Art. 3 - L’Associazione è composta di:

   
 

a) - Soci ordinari: possono divenirlo a domanda tutti i friulani  e non friulani residenti a Roma e provincie del Lazio ed i loro familiari: si intendono friulani coloro che sono nati in Friuli oppure altrove da padre o da madre friulani di nascita.                                                                                                       b) - Soci sostenitori: appartengono a tale categoria i residenti a Roma, anche non friulani, che corrispondono quote di ammissione e quote annuali superiori a quelle dei soci ordinari, nella misura che sarà stabilita dal Consiglio. c) - Soci benemeriti: vengono proclamati dall’assemblea, su proposta del Consiglio, i friulani che abbiano fornite lunghe prestazioni nelle cariche sociali o che abbiano offerto particolari elargizioni in denaro o beni materiali.                   d) - Soci onorari : vengono proclamati dall’assemblea su proposta del  Consiglio, i friulani anche non residenti a Roma, cui vengano riconosciute eccezionali benemerenze, abbiano istituito borse di studio od altre opere culturali o benefiche, o che abbiano comunque apportato un  sostanziale contributo alla vita  ed allo sviluppo del  sodalizio. Sono esenti dal pagamento di quote obbligatorie e godono degli stessi diritti dei soci ordinari.
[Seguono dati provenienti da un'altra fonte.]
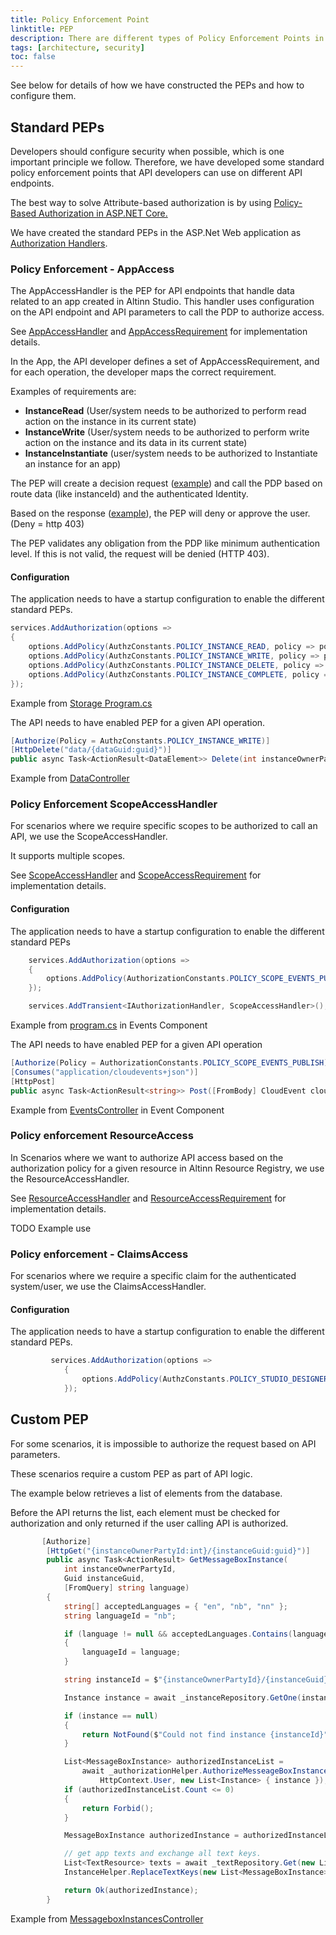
 ```yaml
---
title: Policy Enforcement Point
linktitle: PEP
description: There are different types of Policy Enforcement Points in the Altinn 3 platform. 
tags: [architecture, security]
toc: false
---
```


See below for details of how we have constructed the PEPs and how to configure them.

## Standard PEPs

Developers should configure security when possible, which is one important principle we follow. 
Therefore, we have developed some standard policy enforcement points that API developers can use on different API endpoints.

The best way to solve Attribute-based authorization is by using
[Policy-Based Authorization in ASP.NET Core.](https://docs.microsoft.com/en-us/aspnet/core/security/authorization/policies)

We have created the standard PEPs in the ASP.Net Web application as 
[Authorization Handlers](https://github.com/dotnet/aspnetcore/blob/main/src/Security/Authorization/Core/src/AuthorizationHandler.cs).

### Policy Enforcement - AppAccess

The AppAccessHandler is the PEP for API endpoints that handle data related to an app created in Altinn Studio. This handler uses configuration
on the API endpoint and API parameters to call the PDP to authorize access. 

See [AppAccessHandler](https://github.com/Altinn/altinn-authorization/blob/main/src/Altinn.Common.PEP/Altinn.Common.PEP/Authorization/AppAccessHandler.cs) 
and [AppAccessRequirement](https://github.com/Altinn/altinn-authorization/blob/main/src/Altinn.Common.PEP/Altinn.Common.PEP/Authorization/AppAccessRequirement.cs) for implementation details.


In the App, the API developer defines a set of AppAccessRequirement, and for each operation, the developer maps the correct requirement.

Examples of requirements are:

- **InstanceRead** (User/system needs to be authorized to perform read action on the instance in its current state)
- **InstanceWrite** (User/system needs to be authorized to perform write action on the instance and its data in its current state)
- **InstanceInstantiate** (user/system needs to be authorized to Instantiate an instance for an app)

The PEP will create a decision request ([example](https://github.com/Altinn/altinn-authorization/blob/main/test/IntegrationTests/Data/Xacml/3.0/AltinnApps/AltinnApps0007Request.json)) and call the PDP
 based on route data (like instanceId) and the authenticated Identity.

Based on the response ([example](https://github.com/Altinn/altinn-authorization/blob/main/test/IntegrationTests/Data/Xacml/3.0/AltinnApps/AltinnApps0007Response.json)), the PEP will deny or approve the user. (Deny = http 403)

The PEP validates any obligation from the PDP like minimum authentication level. If this is not valid, the request will be denied (HTTP 403).

#### Configuration

The application needs to have a startup configuration to enable the different standard PEPs.

```c#
services.AddAuthorization(options =>
{
    options.AddPolicy(AuthzConstants.POLICY_INSTANCE_READ, policy => policy.Requirements.Add(new AppAccessRequirement("read")));
    options.AddPolicy(AuthzConstants.POLICY_INSTANCE_WRITE, policy => policy.Requirements.Add(new AppAccessRequirement("write")));
    options.AddPolicy(AuthzConstants.POLICY_INSTANCE_DELETE, policy => policy.Requirements.Add(new AppAccessRequirement("delete")));
    options.AddPolicy(AuthzConstants.POLICY_INSTANCE_COMPLETE, policy => policy.Requirements.Add(new AppAccessRequirement("complete")));
});

```

Example from [Storage Program.cs](https://github.com/Altinn/altinn-storage/blob/main/src/Storage/Program.cs)

The API needs to have enabled PEP for a given API operation.

```c#
[Authorize(Policy = AuthzConstants.POLICY_INSTANCE_WRITE)]
[HttpDelete("data/{dataGuid:guid}")]
public async Task<ActionResult<DataElement>> Delete(int instanceOwnerPartyId, Guid instanceGuid, Guid dataGuid)

```

Example from [DataController](https://github.com/Altinn/altinn-storage/blob/main/src/Storage/Controllers/DataController.cs)


### Policy Enforcement ScopeAccessHandler

For scenarios where we require specific scopes to be authorized to call an API, we use the ScopeAccessHandler.

It supports multiple scopes.


See [ScopeAccessHandler](https://github.com/Altinn/altinn-authorization/blob/main/src/Altinn.Common.PEP/Altinn.Common.PEP/Authorization/ScopeAccessHandler.cs) 
and [ScopeAccessRequirement](https://github.com/Altinn/altinn-authorization/blob/main/src/Altinn.Common.PEP/Altinn.Common.PEP/Authorization/ScopeAccessRequirement.cs) for implementation details.


#### Configuration

The application needs to have a startup configuration to enable the different standard PEPs

```c#
    services.AddAuthorization(options =>
    {
        options.AddPolicy(AuthorizationConstants.POLICY_SCOPE_EVENTS_PUBLISH, policy => policy.Requirements.Add(new ScopeAccessRequirement("altinn:events.publish")));
    });    

    services.AddTransient<IAuthorizationHandler, ScopeAccessHandler>();
```

Example from [program.cs](https://github.com/Altinn/altinn-events/blob/main/src/Events/Program.cs) in Events Component

The API needs to have enabled PEP for a given API operation

```c#
[Authorize(Policy = AuthorizationConstants.POLICY_SCOPE_EVENTS_PUBLISH)]
[Consumes("application/cloudevents+json")]
[HttpPost]
public async Task<ActionResult<string>> Post([FromBody] CloudEvent cloudEvent)

```

Example from [EventsController](https://github.com/Altinn/altinn-events/blob/main/src/Events/Controllers/EventsController.cs) in Event Component

### Policy enforcement ResourceAccess

In Scenarios where we want to authorize API access based on the authorization policy for a given resource in Altinn Resource Registry, we use the ResourceAccessHandler.


See [ResourceAccessHandler](https://github.com/Altinn/altinn-authorization/blob/main/src/Altinn.Common.PEP/Altinn.Common.PEP/Authorization/ResourceAccessHandler.cs) 
and [ResourceAccessRequirement](https://github.com/Altinn/altinn-authorization/blob/main/src/Altinn.Common.PEP/Altinn.Common.PEP/Authorization/ResourceAccessRequirement.cs) for implementation details.

TODO Example use

### Policy enforcement - ClaimsAccess

For scenarios where we require a specific claim for the authenticated system/user, we use the ClaimsAccessHandler.


#### Configuration

The application needs to have a startup configuration to enable the different standard PEPs.

```c#
         services.AddAuthorization(options =>
            {
                options.AddPolicy(AuthzConstants.POLICY_STUDIO_DESIGNER, policy => policy.Requirements.Add(new ClaimAccessRequirement("urn:altinn:app", "studio.designer")));
            });

```



## Custom PEP

For some scenarios, it is impossible to authorize the request based on API parameters.

These scenarios require a custom PEP as part of API logic.

The example below retrieves a list of elements from the database. 

Before the API returns the list, each element must be checked for authorization and only returned if the user calling API is authorized.

```c#
       [Authorize]
        [HttpGet("{instanceOwnerPartyId:int}/{instanceGuid:guid}")]
        public async Task<ActionResult> GetMessageBoxInstance(
            int instanceOwnerPartyId,
            Guid instanceGuid,
            [FromQuery] string language)
        {
            string[] acceptedLanguages = { "en", "nb", "nn" };
            string languageId = "nb";

            if (language != null && acceptedLanguages.Contains(language.ToLower()))
            {
                languageId = language;
            }

            string instanceId = $"{instanceOwnerPartyId}/{instanceGuid}";

            Instance instance = await _instanceRepository.GetOne(instanceId, instanceOwnerPartyId);

            if (instance == null)
            {
                return NotFound($"Could not find instance {instanceId}");
            }

            List<MessageBoxInstance> authorizedInstanceList =
                await _authorizationHelper.AuthorizeMesseageBoxInstances(
                    HttpContext.User, new List<Instance> { instance });
            if (authorizedInstanceList.Count <= 0)
            {
                return Forbid();
            }

            MessageBoxInstance authorizedInstance = authorizedInstanceList.First();

            // get app texts and exchange all text keys.
            List<TextResource> texts = await _textRepository.Get(new List<string> { instance.AppId }, languageId);
            InstanceHelper.ReplaceTextKeys(new List<MessageBoxInstance> { authorizedInstance }, texts, languageId);

            return Ok(authorizedInstance);
        }
```

Example from [MessageboxInstancesController](https://github.com/Altinn/altinn-storage/blob/main/src/Storage/Controllers/MessageboxInstancesController.cs)
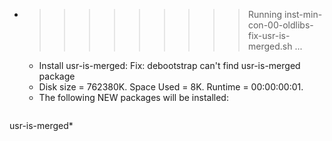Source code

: * >>>>>>>>> Running inst-min-con-00-oldlibs-fix-usr-is-merged.sh ...
  * Install usr-is-merged: Fix: debootstrap can't find usr-is-merged package
  * Disk size = 762380K. Space Used = 8K. Runtime = 00:00:00:01.
  * The following NEW packages will be installed:
  ```bash
usr-is-merged*
  ```
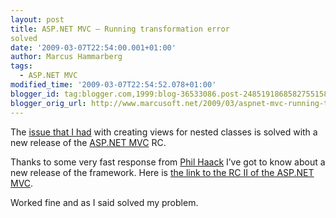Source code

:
 ```yaml
---
layout: post
title: ASP.NET MVC – Running transformation error
solved
date: '2009-03-07T22:54:00.001+01:00'
author: Marcus Hammarberg
tags:
  - ASP.NET MVC
modified_time: '2009-03-07T22:54:52.078+01:00'
blogger_id: tag:blogger.com,1999:blog-36533086.post-2485191868582755158
blogger_orig_url: http://www.marcusoft.net/2009/03/aspnet-mvc-running-transformation-error_07.html
---
```



The <a
href="http://www.marcusoft.net/2009/03/aspnet-mvc-running-transformation-error.html"
target="_blank">issue that I had</a> with creating views for nested
classes is solved with a new release of the
<a href="http://www.asp.net/mvc/" target="_blank">ASP.NET MVC</a> RC.

Thanks to some very fast response from
<a href="http://haacked.com/" target="_blank">Phil Haack</a> I’ve got to
know about a new release of the framework. Here is <a
href="http://www.microsoft.com/downloads/details.aspx?displaylang=en&amp;FamilyID=ee4b2e97-8a72-449a-82d2-2f720d421031"
target="_blank">the link to the RC II of the ASP.NET MVC</a>.

Worked fine and as I said solved my problem.

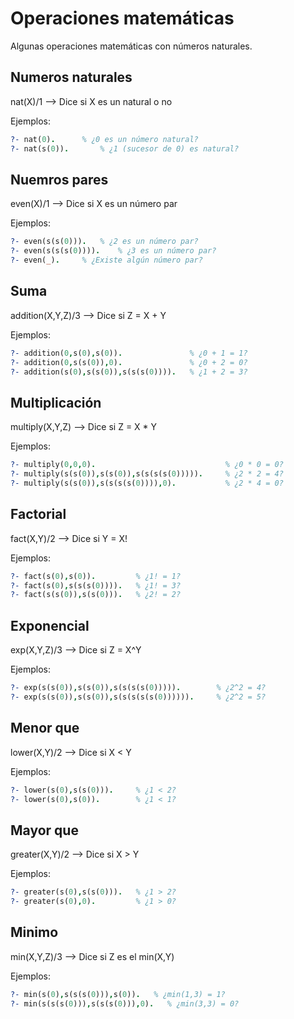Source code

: # Operaciones matemáticas
Algunas operaciones matemáticas con números naturales.
## Numeros naturales
nat(X)/1 --> Dice si X es un natural o no

Ejemplos:
```prolog
?- nat(0).		% ¿0 es un número natural?
?- nat(s(0)).		% ¿1 (sucesor de 0) es natural?
```
## Nuemros pares
even(X)/1 --> Dice si X es un número par

Ejemplos:
```prolog
?- even(s(s(0))).	% ¿2 es un número par?
?- even(s(s(s(0)))).	% ¿3 es un número par?
?- even(_).		% ¿Existe algún número par?
```
## Suma
addition(X,Y,Z)/3 --> Dice si Z = X + Y

Ejemplos:
```prolog
?- addition(0,s(0),s(0)).               % ¿0 + 1 = 1?
?- addition(0,s(s(0)),0).               % ¿0 + 2 = 0?
?- addition(s(0),s(s(0)),s(s(s(0)))).	% ¿1 + 2 = 3?
```

## Multiplicación
multiply(X,Y,Z) --> Dice si Z = X * Y

Ejemplos:
```prolog
?- multiply(0,0,0).                             % ¿0 * 0 = 0?
?- multiply(s(s(0)),s(s(0)),s(s(s(s(0))))).     % ¿2 * 2 = 4?
?- multiply(s(s(0)),s(s(s(s(0)))),0).           % ¿2 * 4 = 0?
```

## Factorial
fact(X,Y)/2 --> Dice si Y = X!

Ejemplos:
```prolog
?- fact(s(0),s(0)).         % ¿1! = 1?
?- fact(s(0),s(s(s(0)))).   % ¿1! = 3?
?- fact(s(s(0)),s(s(0))).   % ¿2! = 2?
```
## Exponencial
exp(X,Y,Z)/3 --> Dice si Z = X^Y

Ejemplos:
```prolog
?- exp(s(s(0)),s(s(0)),s(s(s(s(0))))).        % ¿2^2 = 4?
?- exp(s(s(0)),s(s(0)),s(s(s(s(s(0)))))).     % ¿2^2 = 5?
```

## Menor que
lower(X,Y)/2 --> Dice si X < Y

Ejemplos:
```prolog
?- lower(s(0),s(s(0))).     % ¿1 < 2?
?- lower(s(0),s(0)).        % ¿1 < 1?
```
## Mayor que
greater(X,Y)/2 --> Dice si X > Y

Ejemplos:
```prolog
?- greater(s(0),s(s(0))).   % ¿1 > 2?
?- greater(s(0),0).         % ¿1 > 0?
```

## Minimo
min(X,Y,Z)/3 --> Dice si Z es el  min(X,Y)

Ejemplos:
```prolog
?- min(s(0),s(s(s(0))),s(0)).   % ¿min(1,3) = 1?
?- min(s(s(s(0))),s(s(s(0))),0).   % ¿min(3,3) = 0?
```
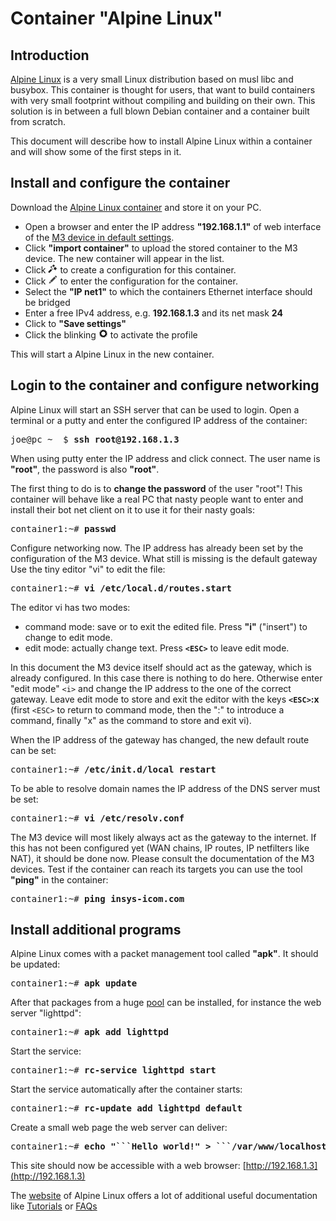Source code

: # Container "Alpine Linux"

## Introduction
[Alpine Linux](https://www.alpinelinux.org) is a very small Linux distribution based on musl libc and busybox. This container is thought for users, that want to build containers with very small footprint without compiling and building on their own. This solution is in between a full blown Debian container and a container built from scratch.

This document will describe how to install Alpine Linux within a container and will show some of the first steps in it.

## Install and configure the container
Download the [Alpine Linux container](https://m3-container.net/M3_Container/images_static/Alpine_3.7.tar) and store it on your PC.

- Open a browser and enter the IP address <b>"192.168.1.1"</b> of web interface of the [M3 device in default settings](http://192.168.1.1/cgi_s_administration.container).
- Click <b>"import container"</b> to upload the stored container to the M3 device. The new container will appear in the list.
- Click <img src="assets/icons/magic_wand.png" alt="the wand icon" width="15"> to create a configuration for this container.
- Click <img src="assets/icons/pen.png" alt="the pen icon" width="15"> to enter the configuration for the container.
- Select the <b>"IP net1"</b> to which the containers Ethernet interface should be bridged
- Enter a free IPv4 address, e.g. <b>192.168.1.3</b> and its net mask <b>24</b>
- Click to <b>"Save settings"</b>
- Click the blinking <img src="assets/icons/gear.png" alt="the gear icon" width="15"> to activate the profile

This will start a Alpine Linux in the new container.

## Login to the container and configure networking
Alpine Linux will start an SSH server that can be used to login. Open a terminal or a putty and enter the configured IP address of the container:
<pre>
joe@pc ~  $ <b>ssh root@192.168.1.3</b>
</pre>

When using putty enter the IP address and click connect. The user name is <b>"root"</b>, the password is also <b>"root"</b>.

The first thing to do is to <b>change the password</b> of the user "root"! This container will behave like a real PC that nasty people want to enter and install their bot net client on it to use it for their nasty goals:
<pre>
container1:~# <b>passwd</b>
</pre>

Configure networking now. The IP address has already been set by the configuration of the M3 device. What still is missing is the default gateway Use the tiny editor "vi" to edit the file:
<pre>
container1:~# <b>vi /etc/local.d/routes.start</b>
</pre>

The editor vi has two modes:

- command mode: save or to exit the edited file. Press <b>"i"</b> ("insert") to change to edit mode.
- edit mode: actually change text. Press <b>```<ESC>```</b> to leave edit mode.

In this document the M3 device itself should act as the gateway, which is already configured. In this case there is nothing to do here. Otherwise enter "edit mode" ```<i>``` and change the IP address to the one of the correct gateway. Leave edit mode to store and exit the editor with the keys <b>```<ESC>```:x</b> (first ```<ESC>``` to return to command mode, then the ":" to introduce a command, finally "x" as the command to store and exit vi).

When the IP address of the gateway has changed, the new default route can be set:
<pre>
container1:~# <b>/etc/init.d/local restart</b>
</pre>

To be able to resolve domain names the IP address of the DNS server must be set:
<pre>
container1:~# <b>vi /etc/resolv.conf</b>
</pre>

The M3 device will most likely always act as the gateway to the internet. If this has not been configured yet (WAN chains, IP routes, IP netfilters like NAT), it should be done now. Please consult the documentation of the M3 devices. Test if the container can reach its targets you can use the tool <b>"ping"</b> in the container:

<pre>
container1:~# <b>ping insys-icom.com</b>
</pre>

## Install additional programs
Alpine Linux comes with a packet management tool called <b>"apk"</b>. It should be updated:
<pre>
container1:~# <b>apk update</b>
</pre>

After that packages from a huge [pool](https://pkgs.alpinelinux.org/packages) can be installed, for instance the web server "lighttpd":
<pre>
container1:~# <b>apk add lighttpd</b>
</pre>

Start the service:
<pre>
container1:~# <b>rc-service lighttpd start</b>
</pre>

Start the service automatically after the container starts:
<pre>
container1:~# <b>rc-update add lighttpd default</b>
</pre>

Create a small web page the web server can deliver:
<pre>
container1:~# <b>echo "```<html><body>Hello world!</body></html>" > ```/var/www/localhost/htdocs/index.html</b>
</pre>
This site should now be accessible with a web browser: [http://192.168.1.3](http://192.168.1.3)

The [website](https://wiki.alpinelinux.org/wiki/Main_Page) of Alpine Linux offers a lot of additional useful documentation like [Tutorials](https://wiki.alpinelinux.org/wiki/Tutorials_and_Howtos) or [FAQs](https://wiki.alpinelinux.org/wiki/Alpine_Linux:FAQ)
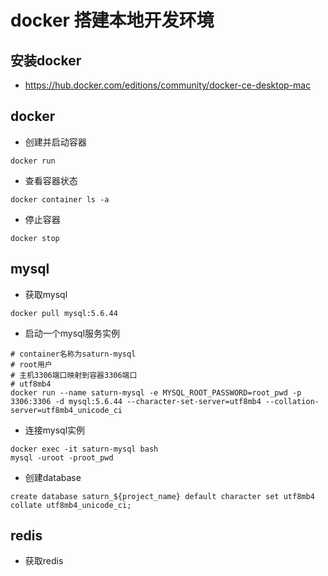 # docker 搭建本地开发环境

## 安装docker
+ https://hub.docker.com/editions/community/docker-ce-desktop-mac

## docker
+ 创建并启动容器
```
docker run
```

+ 查看容器状态
```
docker container ls -a
```

+ 停止容器
```
docker stop
```


## mysql
+ 获取mysql
```
docker pull mysql:5.6.44
```

+ 启动一个mysql服务实例
```
# container名称为saturn-mysql
# root用户
# 主机3306端口映射到容器3306端口
# utf8mb4
docker run --name saturn-mysql -e MYSQL_ROOT_PASSWORD=root_pwd -p 3306:3306 -d mysql:5.6.44 --character-set-server=utf8mb4 --collation-server=utf8mb4_unicode_ci
```

+ 连接mysql实例
```
docker exec -it saturn-mysql bash
mysql -uroot -proot_pwd
```

+ 创建database
```
create database saturn_${project_name} default character set utf8mb4 collate utf8mb4_unicode_ci;
```


## redis
+ 获取redis
```
```
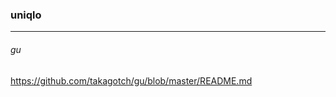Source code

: ### uniqlo
---

###### gu
https://github.com/takagotch/gu/blob/master/README.md


```
```

```
```

```
```



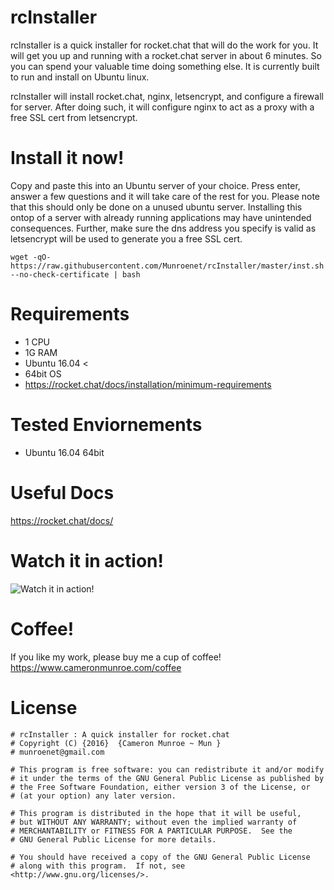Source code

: # rcInstaller

rcInstaller is a quick installer for rocket.chat that will do the work for you.
It will get you up and running with a rocket.chat server in about 6 minutes.
So you can spend your valuable time doing something else. It is currently built
to run and install on Ubuntu linux. 

rcInstaller will install rocket.chat, nginx, letsencrypt, and configure a
firewall for server. After doing such, it will configure nginx to act as a proxy
with a free SSL cert from letsencrypt.

# Install it now!

Copy and paste this into an Ubuntu server of your choice. Press enter, answer a
few questions and it will take care of the rest for you. Please note that this
should only be done on a unused ubuntu server. Installing this ontop of a server
with already running applications may have unintended consequences. Further, 
make sure the dns address you specify is valid as letsencrypt will be used to
generate you a free SSL cert.

```
wget -qO- https://raw.githubusercontent.com/Munroenet/rcInstaller/master/inst.sh --no-check-certificate | bash
```

# Requirements

  - 1   CPU
  - 1G  RAM
  - Ubuntu 16.04 <
  - 64bit OS
  - https://rocket.chat/docs/installation/minimum-requirements
    

# Tested Enviornements
  - Ubuntu 16.04 64bit
  

# Useful Docs 

https://rocket.chat/docs/

# Watch it in action!

![Watch it in action!](https://www.cameronmunroe.com/u/2016-10-05_10-46-49.gif)
    

# Coffee!
If you like my work, please buy me a cup of coffee! 
https://www.cameronmunroe.com/coffee


# License

    # rcInstaller : A quick installer for rocket.chat
    # Copyright (C) {2016}  {Cameron Munroe ~ Mun }
	# munroenet@gmail.com 

    # This program is free software: you can redistribute it and/or modify
    # it under the terms of the GNU General Public License as published by
    # the Free Software Foundation, either version 3 of the License, or
    # (at your option) any later version.

    # This program is distributed in the hope that it will be useful,
    # but WITHOUT ANY WARRANTY; without even the implied warranty of
    # MERCHANTABILITY or FITNESS FOR A PARTICULAR PURPOSE.  See the
    # GNU General Public License for more details.

    # You should have received a copy of the GNU General Public License
    # along with this program.  If not, see <http://www.gnu.org/licenses/>.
I loro nomi figurano in apposito albo d’onore.

   
       
  Art. 4 - Sono organi dell’Associazione:    
 

a)  l’Assemblea generale dei Soci,                                                                  b)  il Consiglio direttivo;                                                                                  c)  il Comitato esecutivo;                                                                               d)  il Collegio dei Sindaci.                                                                               e)  il Collegio dei Probiviri

   
       
  Art. 5 - Sono cariche sociali:    
 

a) il Presidente onorario;                                                                               b)  il Presidente ed uno o più Vicepresidenti;                                                     c) il Segretario;                                                                                             d)   il Tesoriere.

   
       
 

Art. 6 - Il patrimonio sociale è costituito dai beni immobili e mobili acquistati mediante le contribuzioni dei soci e da quelli pervenuti all’associazione a qualsiasi titolo o comunque pervenuti in suo regolare possesso.

   
       
 

Art. 7- Gli utili e gli avanzi di gestione devono essere completamente impiegati per la realizzazione delle attività istituzionali e/o di quelle ad esse strettamente connesse.

   
       
 

Art. 8 – Utili, avanzi di gestione, fondi, riserve, capitali non possono essere distribuiti ai soci e a tutti coloro che a qualsiasi titolo operino per l’organizzazione o ne facciano parte.

   
       
 

Art. 9 -    Sono spese obbligatorie :                                                                a)  le spese generali (fitto, tasse, imposte, canoni, ecc.);                                    b) le spese per l’organizzazione e lo sviluppo delle iniziative sociali, per le manifestazioni, per l’assistenza ai soci e per quanto sia conforme agli scopi statutari dell’associazione;                                                                             d) ogni altra spesa eventualmente dichiarata obbligatoria da leggi, regolamenti, determinazioni delle autorità competenti. 

   
       
 

Art. 10 – Il bilancio e la relazione annuale dell’esercizio finanziario, che ha inizio il 1° Gennaio e termina il 31 Dicembre, sono redatti dal Consiglio direttivo.

   
       
  Art. 11 – Nella eventualità che l’organizzazione sia sciolta, il patrimonio sociale di cui all’art. 6 sarà devoluto, all’atto dello scioglimento, ad altre organizzazioni non lucrative di utilità sociale o a fini di pubblica utilità.    
       
 

Art. 12  - L’ammissione dei Soci di cui alle lettere a)  b)  c) e d) dell’art. 3 dello statuto è deliberata dal Consiglio direttivo su proposta del socio presentatore La qualità di socio, con i diritti ed i doveri relativi, si acquisisce con la iscrizione nel libro dei soci, previa domanda scritta, nella quale il richiedente deve dichiarare che si sottopone alle deliberazioni sociali ed agli obblighi derivanti dallo statuto

   
       
 

Art. 13  - La qualità di socio si perde per dimissioni, per radiazione, per espulsione dovuta per indegnità od altre gravi mancanze, su decisione dell’Assemblea. Le dimissioni non esonerano il socio dall’osservanza degli obblighi assunti.

   
       
  Art. 14  -  I soci ordinari, sostenitori e benemeriti, sono tenuti al versamento all’atto dell’ammissione, di una quota di iscrizione  e della quota annuale stabilita, anno per anno, dal Consiglio direttivo ed approvata dalla assemblea.    
       
 

Art.  15  - Il Consiglio direttivo delibera la cancellazione del socio quando questi sia arretrato di tre anni nel pagamento delle quote sociali ed il ritardo non sia giustificato da validi motivi.

   
       
 

Art. 16  - Le Assemblee generali sono ordinarie e straordinarie.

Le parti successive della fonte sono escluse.